Khorsand Peyman, Soltani Alireza
Department of Psychological and Brain Sciences, Dartmouth College, New Hampshire, United States of America.
PLoS Comput Biol. 2017 Jun 28;13(6):e1005630. doi: 10.1371/journal.pcbi.1005630. eCollection 2017 Jun.

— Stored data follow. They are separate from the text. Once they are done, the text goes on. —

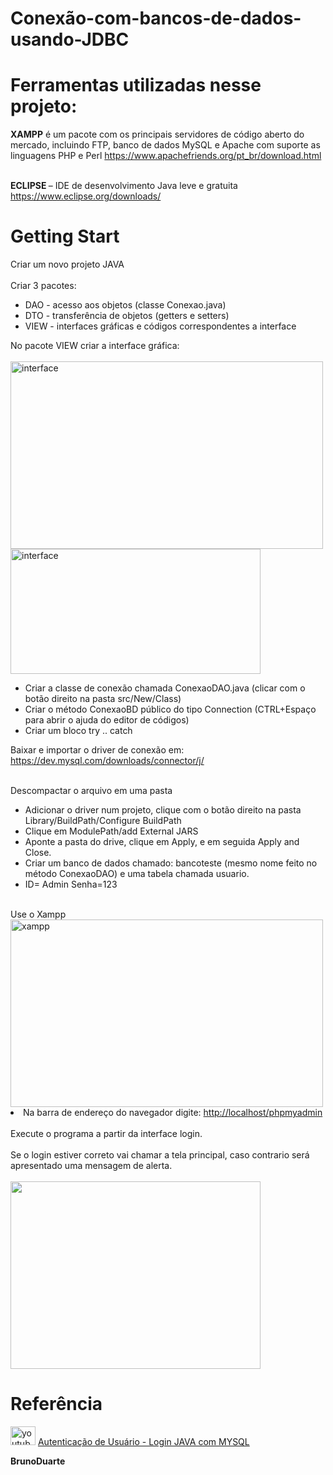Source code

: # Conexão-com-bancos-de-dados-usando-JDBC


<!DOCTYPE html>
<html lang="en">
<head>
    <meta charset="UTF-8">
    <meta http-equiv="X-UA-Compatible" content="IE=edge">
    <meta name="viewport" content="width=device-width, initial-scale=1.0">
    <title>Document</title>
</head>
<body>
  <p> 


<h1>Ferramentas utilizadas nesse projeto:</h1>
<b>XAMPP</b>  é um pacote com os principais servidores de código aberto do mercado, incluindo FTP, banco de dados MySQL e Apache com suporte as linguagens PHP e Perl
<a href="https://www.apachefriends.org/pt_br/download.html">https://www.apachefriends.org/pt_br/download.html</a><br><br>

<b> ECLIPSE </b>– IDE de desenvolvimento Java leve e gratuita
<a href="https://www.eclipse.org/downloads/">https://www.eclipse.org/downloads/</a>

<h1>Getting Start</h1>

Criar um novo projeto JAVA<br><br>
Criar 3 pacotes:
<ul><li>DAO - acesso aos objetos (classe Conexao.java)</li>
<li>DTO - transferência de objetos (getters e setters)</li>
<li>VIEW - interfaces gráficas e códigos correspondentes a interface </li></ul>
No pacote VIEW criar a interface gráfica:<br><br>
<img src="https://raw.githubusercontent.com/w3helton/Conexao-com-bancos-de-dados-usando-JDBC/main/img/interface%20login.png" alt="interface" height="300" width="500">
<img src="https://raw.githubusercontent.com/w3helton/Conexao-com-bancos-de-dados-usando-JDBC/main/img/ID%20e%20senha.PNG" alt="interface" height="200" width="400">
<ul>
    <li>Criar a classe de conexão chamada ConexaoDAO.java (clicar com o botão direito na pasta src/New/Class)</li>
    <li>Criar o método ConexaoBD público do tipo Connection (CTRL+Espaço para abrir o ajuda do editor de códigos)</li>
    <li>Criar um bloco try .. catch</li>
</ul>
Baixar e importar o driver de conexão em:
<a href="https://dev.mysql.com/downloads/connector/j/">https://dev.mysql.com/downloads/connector/j/</a><br><br>

Descompactar o arquivo em uma pasta
<ul>
    <li>Adicionar o driver num projeto, clique com o botão direito na pasta Library/BuildPath/Configure BuildPath</li>
    <li>Clique em ModulePath/add External JARS</li>
    <li>Aponte a pasta do drive, clique em Apply, e em seguida Apply and Close.</li>
    <li>Criar um banco de dados chamado: bancoteste (mesmo nome feito no método ConexaoDAO) e uma tabela chamada usuario.</li> 
    <li>ID= Admin Senha=123</li><br>
</ul>
Use o Xampp
    <img src="https://raw.githubusercontent.com/w3helton/Conexao-com-bancos-de-dados-usando-JDBC/main/img/xampp.png" alt="xampp" height="300" width="500">
    <li>Na barra de endereço do navegador digite: <a href="http://localhost/phpmyadmin">http://localhost/phpmyadmin</a></li><br>
    Execute o programa a partir da interface login.<br><br>
    Se o login estiver correto vai chamar a tela principal, caso contrario será apresentado uma mensagem de alerta.<br><br>
    <img src="https://raw.githubusercontent.com/w3helton/Conexao-com-bancos-de-dados-usando-JDBC/main/img/mensagem.PNG" height="300" width="400">

<h1>Referência</h1>
   <img src="https://raw.githubusercontent.com/w3helton/Conexao-com-bancos-de-dados-usando-JDBC/main/img/youtube.png" alt="youtube" height="30" width="40"> <a href="https://www.youtube.com/playlist?list=PLA177te8KCzejCXMA_Jd1sJU9pw-utKJ_"> Autenticação de Usuário - Login JAVA com MYSQL </a><br>
   
<strong> BrunoDuarte </strong><br>
 
</body>
</html>
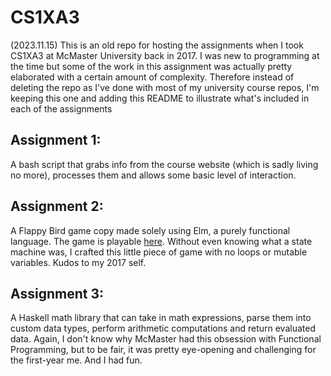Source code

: # CS1XA3

(2023.11.15) This is an old repo for hosting the assignments when I took CS1XA3 at McMaster University back in 2017. I was new to programming at the time but some of the work in this assignment was actually pretty elaborated with a certain amount of complexity. Therefore instead of deleting the repo as I've done with most of my university course repos, I'm keeping this one and adding this README to illustrate what's included in each of the assignments

## Assignment 1:
A bash script that grabs info from the course website (which is sadly living no more), processes them and allows some basic level of interaction.

## Assignment 2:
A Flappy Bird game copy made solely using Elm, a purely functional language. The game is playable [here](https://htmlpreview.github.io/?https://github.com/CheukHoYun/CS1XA3/blob/master/Assign2/Assignment.html). Without even knowing what a state machine was, I crafted this little piece of game with no loops or mutable variables. Kudos to my 2017 self. 

## Assignment 3:
A Haskell math library that can take in math expressions, parse them into custom data types, perform arithmetic computations and return evaluated data. Again, I don't know why McMaster had this obsession with Functional Programming, but to be fair, it was pretty eye-opening and challenging for the first-year me. And I had fun. 
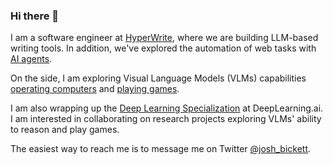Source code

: ### Hi there 👋

I am a software engineer at [HyperWrite](https://hyperwriteai.com), where we are building LLM-based writing tools. In addition, we've explored the automation of web tasks with [AI agents](https://venturebeat.com/ai/hyperwrite-unveils-breakthrough-ai-agent-that-can-surf-the-web-like-a-human/).

On the side, I am exploring Visual Language Models (VLMs) capabilities [operating computers](https://venturebeat.com/ai/the-self-operating-computer-emerges/) and [playing games](https://www.youtube.com/watch?v=9Znt4dMAB7U). 

I am also wrapping up the [Deep Learning Specialization](https://www.deeplearning.ai/deep-learning-specialization/) at DeepLearning.ai. I am interested in collaborating on research projects exploring VLMs' ability to reason and play games.

The easiest way to reach me is to message me on Twitter [@josh_bickett](https://twitter.com/josh_bickett).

Learning from reward feedback in a changing environment requires a high degree of adaptability, yet the precise estimation of reward information demands slow updates. In the framework of estimating reward probability, here we investigated how this tradeoff between adaptability and precision can be mitigated via metaplasticity, i.e. synaptic changes that do not always alter synaptic efficacy. Using the mean-field and Monte Carlo simulations we identified 'superior' metaplastic models that can substantially overcome the adaptability-precision tradeoff. These models can achieve both adaptability and precision by forming two separate sets of meta-states: reservoirs and buffers. Synapses in reservoir meta-states do not change their efficacy upon reward feedback, whereas those in buffer meta-states can change their efficacy. Rapid changes in efficacy are limited to synapses occupying buffers, creating a bottleneck that reduces noise without significantly decreasing adaptability. In contrast, more-populated reservoirs can generate a strong signal without manifesting any observable plasticity. By comparing the behavior of our model and a few competing models during a dynamic probability estimation task, we found that superior metaplastic models perform close to optimally for a wider range of model parameters. Finally, we found that metaplastic models are robust to changes in model parameters and that metaplastic transitions are crucial for adaptive learning since replacing them with graded plastic transitions (transitions that change synaptic efficacy) reduces the ability to overcome the adaptability-precision tradeoff. Overall, our results suggest that ubiquitous unreliability of synaptic changes evinces metaplasticity that can provide a robust mechanism for mitigating the tradeoff between adaptability and precision and thus adaptive learning.
在不断变化的环境中从奖励反馈中学习需要高度的适应性,然而奖励信息的精确估计需要缓慢更新。在估计奖励概率的框架中,我们研究了如何通过元可塑性(即并不总是改变突触效能的突触变化)来缓解适应性和精确性之间的这种权衡。使用平均场和蒙特卡罗模拟,我们确定了“优越”的元可塑性模型,这些模型可以显著克服适应性 - 精确性的权衡。这些模型可以通过形成两组独立的元状态:储存库和缓冲器来实现适应性和精确性。处于储存库元状态的突触在奖励反馈时不会改变其效能,而处于缓冲器元状态的突触可以改变其效能。效能的快速变化仅限于占据缓冲器的突触,从而形成一个瓶颈,减少噪声而不会显著降低适应性。相比之下,更多的储存库可以产生强烈的信号而不表现出任何可观察到的可塑性。通过比较我们的模型和一些竞争模型在动态概率估计任务中的行为,我们发现优越的元可塑性模型在更广泛的模型参数范围内表现接近最优。最后,我们发现元可塑性模型对模型参数的变化具有鲁棒性,并且元可塑性转变对于适应性学习至关重要,因为用分级可塑性转变(改变突触效能的转变)取代它们会降低克服适应性 - 精确性权衡的能力。总体而言,我们的结果表明,突触变化普遍存在的不可靠性表明元可塑性可以提供一种强大的机制来缓解适应性和精确性之间的权衡,从而实现适应性学习。